### Material supplied

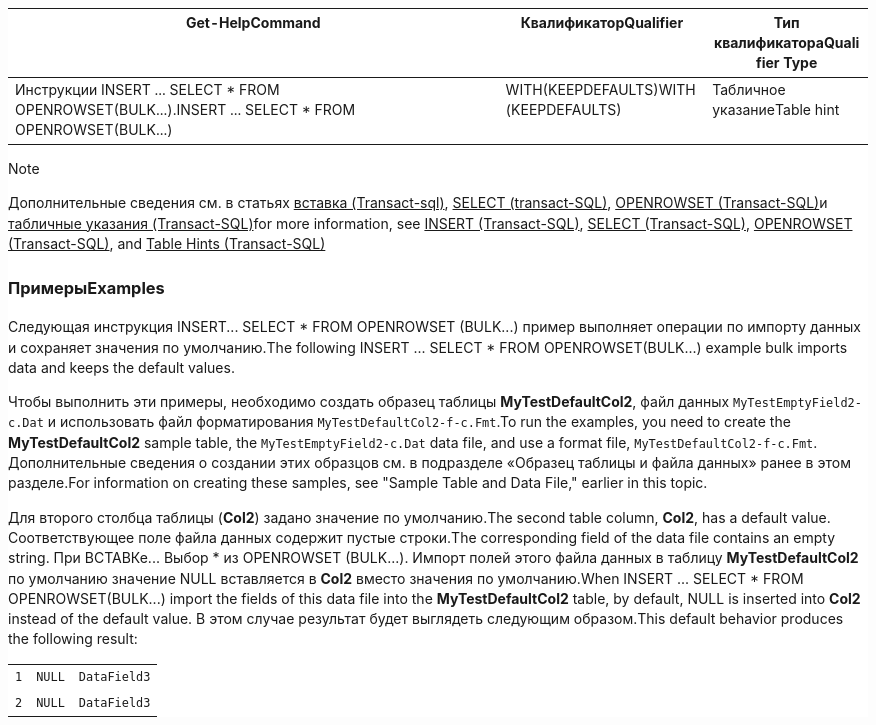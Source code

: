 |<span data-ttu-id="fc05e-157">Get-Help</span><span class="sxs-lookup"><span data-stu-id="fc05e-157">Command</span></span>|<span data-ttu-id="fc05e-158">Квалификатор</span><span class="sxs-lookup"><span data-stu-id="fc05e-158">Qualifier</span></span>|<span data-ttu-id="fc05e-159">Тип квалификатора</span><span class="sxs-lookup"><span data-stu-id="fc05e-159">Qualifier Type</span></span>|  
|-------------|---------------|--------------------|  
|<span data-ttu-id="fc05e-160">Инструкции INSERT ... SELECT \* FROM OPENROWSET(BULK...).</span><span class="sxs-lookup"><span data-stu-id="fc05e-160">INSERT ... SELECT \* FROM OPENROWSET(BULK...)</span></span>|<span data-ttu-id="fc05e-161">WITH(KEEPDEFAULTS)</span><span class="sxs-lookup"><span data-stu-id="fc05e-161">WITH(KEEPDEFAULTS)</span></span>|<span data-ttu-id="fc05e-162">Табличное указание</span><span class="sxs-lookup"><span data-stu-id="fc05e-162">Table hint</span></span>|  
  
> [!NOTE]  
>  <span data-ttu-id="fc05e-163">Дополнительные сведения см. в статьях [вставка &#40;Transact-sql&#41;](/sql/t-sql/statements/insert-transact-sql), [SELECT &#40;transact-SQL&#41;](/sql/t-sql/queries/select-transact-sql), [OPENROWSET &#40;Transact-SQL&#41;](/sql/t-sql/functions/openrowset-transact-sql)и [табличные указания &#40;Transact-SQL&#41;](/sql/t-sql/queries/hints-transact-sql-table)</span><span class="sxs-lookup"><span data-stu-id="fc05e-163">for more information, see [INSERT &#40;Transact-SQL&#41;](/sql/t-sql/statements/insert-transact-sql), [SELECT &#40;Transact-SQL&#41;](/sql/t-sql/queries/select-transact-sql), [OPENROWSET &#40;Transact-SQL&#41;](/sql/t-sql/functions/openrowset-transact-sql), and [Table Hints &#40;Transact-SQL&#41;](/sql/t-sql/queries/hints-transact-sql-table)</span></span>  
  
### <a name="examples"></a><span data-ttu-id="fc05e-164">Примеры</span><span class="sxs-lookup"><span data-stu-id="fc05e-164">Examples</span></span>  
 <span data-ttu-id="fc05e-165">Следующая инструкция INSERT... SELECT \* FROM OPENROWSET (BULK...) пример выполняет операции по импорту данных и сохраняет значения по умолчанию.</span><span class="sxs-lookup"><span data-stu-id="fc05e-165">The following INSERT ... SELECT \* FROM OPENROWSET(BULK...) example bulk imports data and keeps the default values.</span></span>  
  
 <span data-ttu-id="fc05e-166">Чтобы выполнить эти примеры, необходимо создать образец таблицы **MyTestDefaultCol2**, файл данных `MyTestEmptyField2-c.Dat` и использовать файл форматирования `MyTestDefaultCol2-f-c.Fmt`.</span><span class="sxs-lookup"><span data-stu-id="fc05e-166">To run the examples, you need to create the **MyTestDefaultCol2** sample table, the `MyTestEmptyField2-c.Dat` data file, and use a format file, `MyTestDefaultCol2-f-c.Fmt`.</span></span> <span data-ttu-id="fc05e-167">Дополнительные сведения о создании этих образцов см. в подразделе «Образец таблицы и файла данных» ранее в этом разделе.</span><span class="sxs-lookup"><span data-stu-id="fc05e-167">For information on creating these samples, see "Sample Table and Data File," earlier in this topic.</span></span>  
  
 <span data-ttu-id="fc05e-168">Для второго столбца таблицы (**Col2**) задано значение по умолчанию.</span><span class="sxs-lookup"><span data-stu-id="fc05e-168">The second table column, **Col2**, has a default value.</span></span> <span data-ttu-id="fc05e-169">Соответствующее поле файла данных содержит пустые строки.</span><span class="sxs-lookup"><span data-stu-id="fc05e-169">The corresponding field of the data file contains an empty string.</span></span> <span data-ttu-id="fc05e-170">При ВСТАВКе... Выбор \* из OPENROWSET (BULK...). Импорт полей этого файла данных в таблицу **MyTestDefaultCol2** по умолчанию значение NULL вставляется в **Col2** вместо значения по умолчанию.</span><span class="sxs-lookup"><span data-stu-id="fc05e-170">When INSERT ... SELECT \* FROM OPENROWSET(BULK...) import the fields of this data file into the **MyTestDefaultCol2** table, by default, NULL is inserted into **Col2** instead of the default value.</span></span> <span data-ttu-id="fc05e-171">В этом случае результат будет выглядеть следующим образом.</span><span class="sxs-lookup"><span data-stu-id="fc05e-171">This default behavior produces the following result:</span></span>  
  
||||  
|-|-|-|  
|`1`|`NULL`|`DataField3`|  
|`2`|`NULL`|`DataField3`|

### Instructions to follow
Retype only the lines above between the line with "the default values.</span></span>" and the line with "in this topic.</span></span>", counting those two lines as well, and keep every character as it is.

### Task answer
 <span data-ttu-id="fc05e-165">Следующая инструкция INSERT... SELECT \* FROM OPENROWSET (BULK...) пример выполняет операции по импорту данных и сохраняет значения по умолчанию.</span><span class="sxs-lookup"><span data-stu-id="fc05e-165">The following INSERT ... SELECT \* FROM OPENROWSET(BULK...) example bulk imports data and keeps the default values.</span></span>  
  
 <span data-ttu-id="fc05e-166">Чтобы выполнить эти примеры, необходимо создать образец таблицы **MyTestDefaultCol2**, файл данных `MyTestEmptyField2-c.Dat` и использовать файл форматирования `MyTestDefaultCol2-f-c.Fmt`.</span><span class="sxs-lookup"><span data-stu-id="fc05e-166">To run the examples, you need to create the **MyTestDefaultCol2** sample table, the `MyTestEmptyField2-c.Dat` data file, and use a format file, `MyTestDefaultCol2-f-c.Fmt`.</span></span> <span data-ttu-id="fc05e-167">Дополнительные сведения о создании этих образцов см. в подразделе «Образец таблицы и файла данных» ранее в этом разделе.</span><span class="sxs-lookup"><span data-stu-id="fc05e-167">For information on creating these samples, see "Sample Table and Data File," earlier in this topic.</span></span>  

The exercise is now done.